A la JobsHova, One More Thing:
no rlly

The album costs as much as you want to pay for it. For example, I want to listen before I plunk down the big pounds, so I chose $5 (£2.44), as that’s the street price of a mix tape, the stateside way to hype up a release. And unless all interested parties are going to go all Homer at the Museum on Thom & Co. and donate nothing, I’m pretty sure Radiohead’s going to show that this business strategy can work, at least as much as they need it to.

One business model that won’t work is subscription-based-music. I know one person who uses it, and while they’re an excellent person, they do not fall into the category of the target youth demographic that Rick Rubin’s employers are hoping he can lure away from MySpace, P2P, and guys on Canal Street selling bootlegs.

You might be wondering what a young curmudgeon such as myself could find at fault with this idea. The big glaring problem is simple: no ownership.

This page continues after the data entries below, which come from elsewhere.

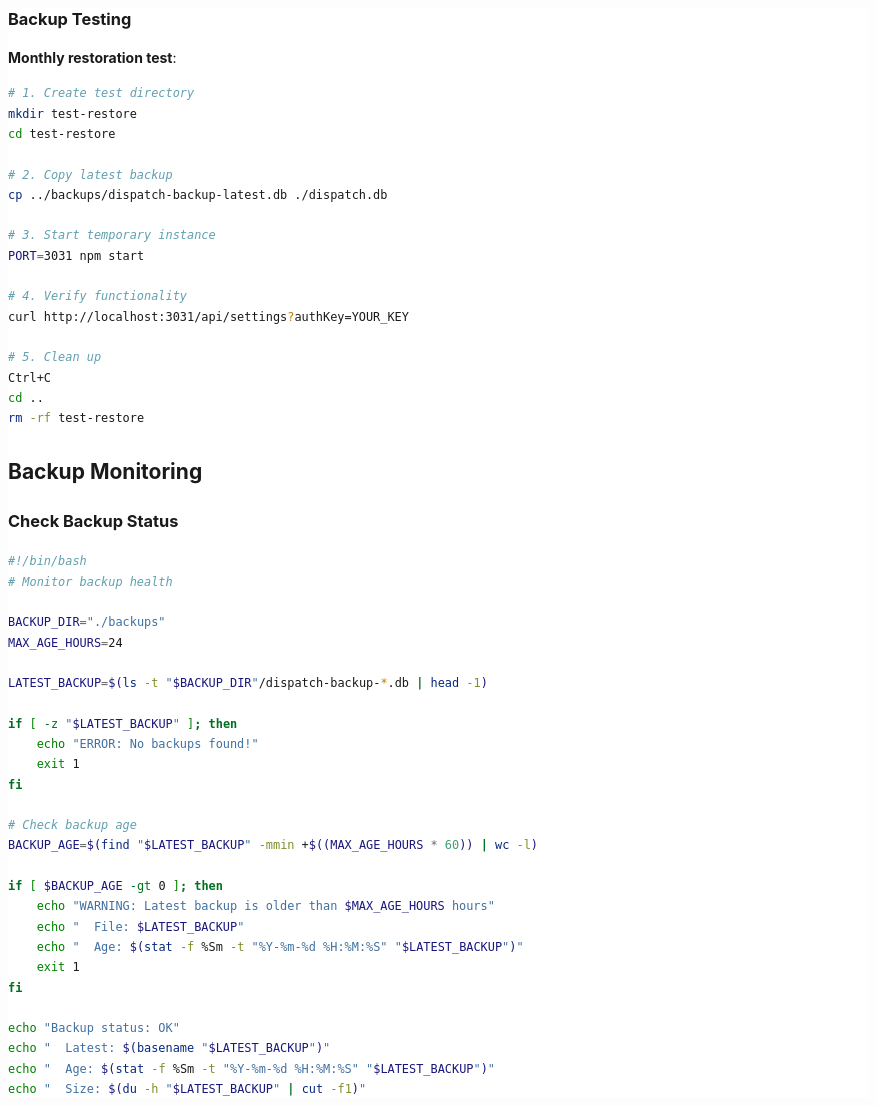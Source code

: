 ### Backup Testing

**Monthly restoration test**:

```bash
# 1. Create test directory
mkdir test-restore
cd test-restore

# 2. Copy latest backup
cp ../backups/dispatch-backup-latest.db ./dispatch.db

# 3. Start temporary instance
PORT=3031 npm start

# 4. Verify functionality
curl http://localhost:3031/api/settings?authKey=YOUR_KEY

# 5. Clean up
Ctrl+C
cd ..
rm -rf test-restore
```

## Backup Monitoring

### Check Backup Status

```bash
#!/bin/bash
# Monitor backup health

BACKUP_DIR="./backups"
MAX_AGE_HOURS=24

LATEST_BACKUP=$(ls -t "$BACKUP_DIR"/dispatch-backup-*.db | head -1)

if [ -z "$LATEST_BACKUP" ]; then
    echo "ERROR: No backups found!"
    exit 1
fi

# Check backup age
BACKUP_AGE=$(find "$LATEST_BACKUP" -mmin +$((MAX_AGE_HOURS * 60)) | wc -l)

if [ $BACKUP_AGE -gt 0 ]; then
    echo "WARNING: Latest backup is older than $MAX_AGE_HOURS hours"
    echo "  File: $LATEST_BACKUP"
    echo "  Age: $(stat -f %Sm -t "%Y-%m-%d %H:%M:%S" "$LATEST_BACKUP")"
    exit 1
fi

echo "Backup status: OK"
echo "  Latest: $(basename "$LATEST_BACKUP")"
echo "  Age: $(stat -f %Sm -t "%Y-%m-%d %H:%M:%S" "$LATEST_BACKUP")"
echo "  Size: $(du -h "$LATEST_BACKUP" | cut -f1)"
```
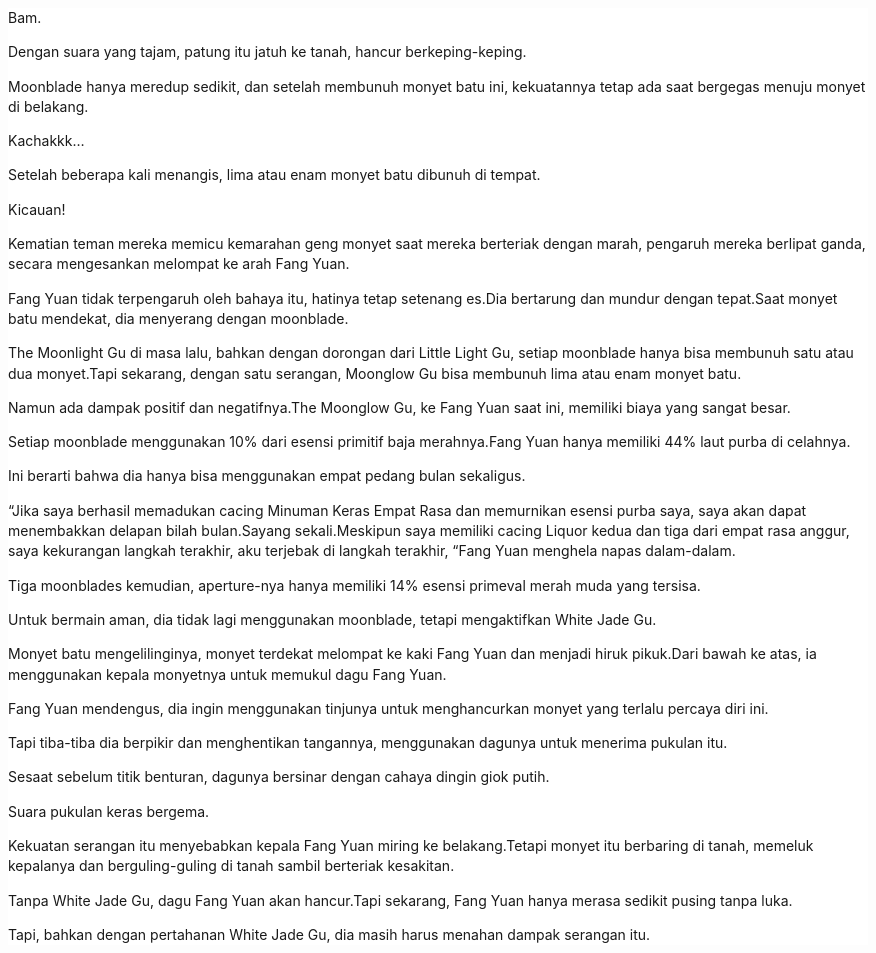Bam.

Dengan suara yang tajam, patung itu jatuh ke tanah, hancur berkeping-keping.

Moonblade hanya meredup sedikit, dan setelah membunuh monyet batu ini, kekuatannya tetap ada saat bergegas menuju monyet di belakang.

Kachakkk…

Setelah beberapa kali menangis, lima atau enam monyet batu dibunuh di tempat.

Kicauan!

Kematian teman mereka memicu kemarahan geng monyet saat mereka berteriak dengan marah, pengaruh mereka berlipat ganda, secara mengesankan melompat ke arah Fang Yuan.

Fang Yuan tidak terpengaruh oleh bahaya itu, hatinya tetap setenang es.Dia bertarung dan mundur dengan tepat.Saat monyet batu mendekat, dia menyerang dengan moonblade.

The Moonlight Gu di masa lalu, bahkan dengan dorongan dari Little Light Gu, setiap moonblade hanya bisa membunuh satu atau dua monyet.Tapi sekarang, dengan satu serangan, Moonglow Gu bisa membunuh lima atau enam monyet batu.

Namun ada dampak positif dan negatifnya.The Moonglow Gu, ke Fang Yuan saat ini, memiliki biaya yang sangat besar.

Setiap moonblade menggunakan 10% dari esensi primitif baja merahnya.Fang Yuan hanya memiliki 44% laut purba di celahnya.

Ini berarti bahwa dia hanya bisa menggunakan empat pedang bulan sekaligus.

“Jika saya berhasil memadukan cacing Minuman Keras Empat Rasa dan memurnikan esensi purba saya, saya akan dapat menembakkan delapan bilah bulan.Sayang sekali.Meskipun saya memiliki cacing Liquor kedua dan tiga dari empat rasa anggur, saya kekurangan langkah terakhir, aku terjebak di langkah terakhir, “Fang Yuan menghela napas dalam-dalam.

Tiga moonblades kemudian, aperture-nya hanya memiliki 14% esensi primeval merah muda yang tersisa.

Untuk bermain aman, dia tidak lagi menggunakan moonblade, tetapi mengaktifkan White Jade Gu.

Monyet batu mengelilinginya, monyet terdekat melompat ke kaki Fang Yuan dan menjadi hiruk pikuk.Dari bawah ke atas, ia menggunakan kepala monyetnya untuk memukul dagu Fang Yuan.

Fang Yuan mendengus, dia ingin menggunakan tinjunya untuk menghancurkan monyet yang terlalu percaya diri ini.

Tapi tiba-tiba dia berpikir dan menghentikan tangannya, menggunakan dagunya untuk menerima pukulan itu.

Sesaat sebelum titik benturan, dagunya bersinar dengan cahaya dingin giok putih.

Suara pukulan keras bergema.

Kekuatan serangan itu menyebabkan kepala Fang Yuan miring ke belakang.Tetapi monyet itu berbaring di tanah, memeluk kepalanya dan berguling-guling di tanah sambil berteriak kesakitan.

Tanpa White Jade Gu, dagu Fang Yuan akan hancur.Tapi sekarang, Fang Yuan hanya merasa sedikit pusing tanpa luka.

Tapi, bahkan dengan pertahanan White Jade Gu, dia masih harus menahan dampak serangan itu.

You remain constantly sucking at the teat of the record labels. I wonder if CD burning is allowed in this future. Also, I’m fairly certain that the independent labels and artists would get stuck the shit end of the stick if this ever came to pass. The article goes into some detail about how revenue sharing between marquee artists and smaller older artists is a fucked concept, so I wonder how the littlest of guys and girls would fare.

I wrote the following paragraph prior to the Radiohead announcement:

“Like others, I take pride in my record, I mean MP3 collection, and want to keep us in a library based industry. I’ve collected stuff that big artists and their labels didn’t have to sign off on. My most treasured of these being Radiohead’s set from Bonnaroo 2006. There’s no way I’d have this by now if it weren’t for a world where file sharing is still thriving. I’d probably have to wait months if not years, instead of the three days I did, to find it.”

Furthermore, artists – such as Radiohead – who despise record labels wouldn’t be involved with a subscription service. And since labels seem to be pure evil, I’m apt to buy the below mega box set, just so that others can have hope to break loose from the matrix of assholes called the big three.

13
Buy The DiscBox Save The World! And I’ll Stop The Heroes Jokes.

And despite what Steve Jobs might tell you, iTunes, now the third largest music retailer isn’t a big fix either. If I’m going to be paying for music, I want no strings attached. On occasions when I’ve rebuilt my iTunes library, I’ve had to remember my old e-mail addresses and passwords from when I bought older tracks before I could play them on the computer or transfer them onto the iPod. Most of the DRM-free music they sell is from the quantity-marginal label known as EMI. Further, iTunes’ support of liner-notes booklets is as marginal as EMI’s online DRM free catalog. Unless liner notes somehow go the way of the newton/dodo** , I think that I’m going to continue to support those who support the libretto.

Finally, I’d like to say that I don’t believe that the Radiohead album will change everything. It’s a single step in the right direction, kind of like the Democrats getting Congress and the Senate. It didn’t change the world, the Republicans are still taking as much the Dems’ lunch money as they please, but it’s a start. I’d like to say that I’ve got the audacity to hope that the great day will come where Fergie’s out of the studio and back in the gutter with all of her old Methhead friends.

*To be filed alongside the Final Fantasy, the Canadian not the game, album “He Poos Clouds” in the record collections of sad lonely geeks everywhere.
** Which, if the “In Rainbows” disc box succeeds, it won’t.